Why a analog INA169 ? Is that because the distance is too far for the I2C bus or is there no 60V I2C version ?
You can step down to 5V and power a Arduino via its 5V pin. There is a risk that current can flow into the USB port of a computer.
A problem could be the GND.
With high currents through ground wires, a good common ground is hard to make. If you do something wrong than many amps might try to go through the Arduino board.
When the ground current can take two routes, the ground current can decide to use a smaller wire and ignore a strong thick wire. For example when the small wire is inductive coupled with the positive power wire. For higher frequencies it is often worse. Current spikes are higher frequencies. You have indeed high frequencies in your 12V DC system.

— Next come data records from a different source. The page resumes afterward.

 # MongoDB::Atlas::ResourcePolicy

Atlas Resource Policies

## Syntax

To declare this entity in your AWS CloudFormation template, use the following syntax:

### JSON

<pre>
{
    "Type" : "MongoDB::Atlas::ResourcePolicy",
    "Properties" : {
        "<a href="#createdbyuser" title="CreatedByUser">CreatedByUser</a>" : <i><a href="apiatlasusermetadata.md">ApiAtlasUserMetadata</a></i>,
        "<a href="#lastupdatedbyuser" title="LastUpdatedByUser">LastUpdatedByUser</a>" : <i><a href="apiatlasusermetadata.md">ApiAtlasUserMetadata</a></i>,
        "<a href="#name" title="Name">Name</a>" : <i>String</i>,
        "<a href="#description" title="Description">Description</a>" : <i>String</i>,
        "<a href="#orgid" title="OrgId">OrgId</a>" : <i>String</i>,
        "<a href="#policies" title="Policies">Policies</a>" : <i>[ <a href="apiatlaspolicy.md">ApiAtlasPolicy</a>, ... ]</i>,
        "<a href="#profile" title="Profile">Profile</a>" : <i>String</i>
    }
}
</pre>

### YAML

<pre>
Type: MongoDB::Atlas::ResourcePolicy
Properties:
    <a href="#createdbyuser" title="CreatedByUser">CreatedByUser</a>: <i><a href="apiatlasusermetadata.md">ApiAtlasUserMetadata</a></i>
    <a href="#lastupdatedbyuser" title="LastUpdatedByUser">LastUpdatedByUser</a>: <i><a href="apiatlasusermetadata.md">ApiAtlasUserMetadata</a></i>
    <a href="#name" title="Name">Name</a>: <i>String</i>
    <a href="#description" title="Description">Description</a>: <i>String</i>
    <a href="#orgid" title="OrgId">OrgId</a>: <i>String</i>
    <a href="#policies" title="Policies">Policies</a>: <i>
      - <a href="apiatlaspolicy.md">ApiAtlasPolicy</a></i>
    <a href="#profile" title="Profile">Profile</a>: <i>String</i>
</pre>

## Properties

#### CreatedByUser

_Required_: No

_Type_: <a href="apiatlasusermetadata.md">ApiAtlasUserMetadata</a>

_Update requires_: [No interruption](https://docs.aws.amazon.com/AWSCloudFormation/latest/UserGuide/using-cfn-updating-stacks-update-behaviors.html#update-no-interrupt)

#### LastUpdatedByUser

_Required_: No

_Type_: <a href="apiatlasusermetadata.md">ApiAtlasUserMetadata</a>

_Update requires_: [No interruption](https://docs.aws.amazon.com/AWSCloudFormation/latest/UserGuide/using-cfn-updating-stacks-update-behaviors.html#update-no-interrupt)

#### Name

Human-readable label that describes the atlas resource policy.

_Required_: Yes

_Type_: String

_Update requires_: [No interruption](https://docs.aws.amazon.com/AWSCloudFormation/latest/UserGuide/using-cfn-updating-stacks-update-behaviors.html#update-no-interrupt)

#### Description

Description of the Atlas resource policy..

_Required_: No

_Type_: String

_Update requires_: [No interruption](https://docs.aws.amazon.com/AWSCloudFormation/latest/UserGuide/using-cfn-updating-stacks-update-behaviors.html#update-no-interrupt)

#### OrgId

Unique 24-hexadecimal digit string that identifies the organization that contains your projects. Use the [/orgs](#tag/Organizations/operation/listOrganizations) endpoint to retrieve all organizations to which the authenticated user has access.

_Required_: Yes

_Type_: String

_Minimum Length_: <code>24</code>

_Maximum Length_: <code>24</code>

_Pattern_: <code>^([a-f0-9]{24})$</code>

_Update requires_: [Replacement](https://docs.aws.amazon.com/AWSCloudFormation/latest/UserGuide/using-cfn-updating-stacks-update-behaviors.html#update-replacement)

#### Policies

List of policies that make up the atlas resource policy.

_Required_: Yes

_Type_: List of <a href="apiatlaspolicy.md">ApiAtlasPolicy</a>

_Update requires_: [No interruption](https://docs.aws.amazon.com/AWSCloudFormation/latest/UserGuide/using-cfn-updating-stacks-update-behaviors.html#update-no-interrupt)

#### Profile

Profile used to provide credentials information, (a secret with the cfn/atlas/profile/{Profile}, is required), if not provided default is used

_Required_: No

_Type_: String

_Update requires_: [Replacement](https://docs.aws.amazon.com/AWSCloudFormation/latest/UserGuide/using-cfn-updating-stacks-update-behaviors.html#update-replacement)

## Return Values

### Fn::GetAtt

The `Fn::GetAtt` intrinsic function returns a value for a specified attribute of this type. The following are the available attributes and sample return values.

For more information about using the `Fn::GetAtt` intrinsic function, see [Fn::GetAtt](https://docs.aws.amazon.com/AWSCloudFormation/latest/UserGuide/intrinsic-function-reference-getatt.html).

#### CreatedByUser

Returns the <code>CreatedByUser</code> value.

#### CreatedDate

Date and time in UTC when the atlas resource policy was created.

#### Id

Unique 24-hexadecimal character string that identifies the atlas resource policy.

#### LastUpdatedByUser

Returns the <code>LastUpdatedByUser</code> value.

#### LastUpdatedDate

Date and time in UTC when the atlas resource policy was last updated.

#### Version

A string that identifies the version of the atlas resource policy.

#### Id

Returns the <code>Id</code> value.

I would add a few good old fuses, so a shortcut near the Arduino will not damage the rest.
How do you display the numbers ? A LCD display is not durable in a camper (sun, heat, vibrations).
INA226 is 36volt/16-bit bidirectional.
Breakout boards available.
INA219 is it's predecessor. 26volt/12-bit bidirectional.
INA3221 is three INA219 in one chip.
INA169 is high voltage, but uni. And needs the (10-bit) Arduino A/D.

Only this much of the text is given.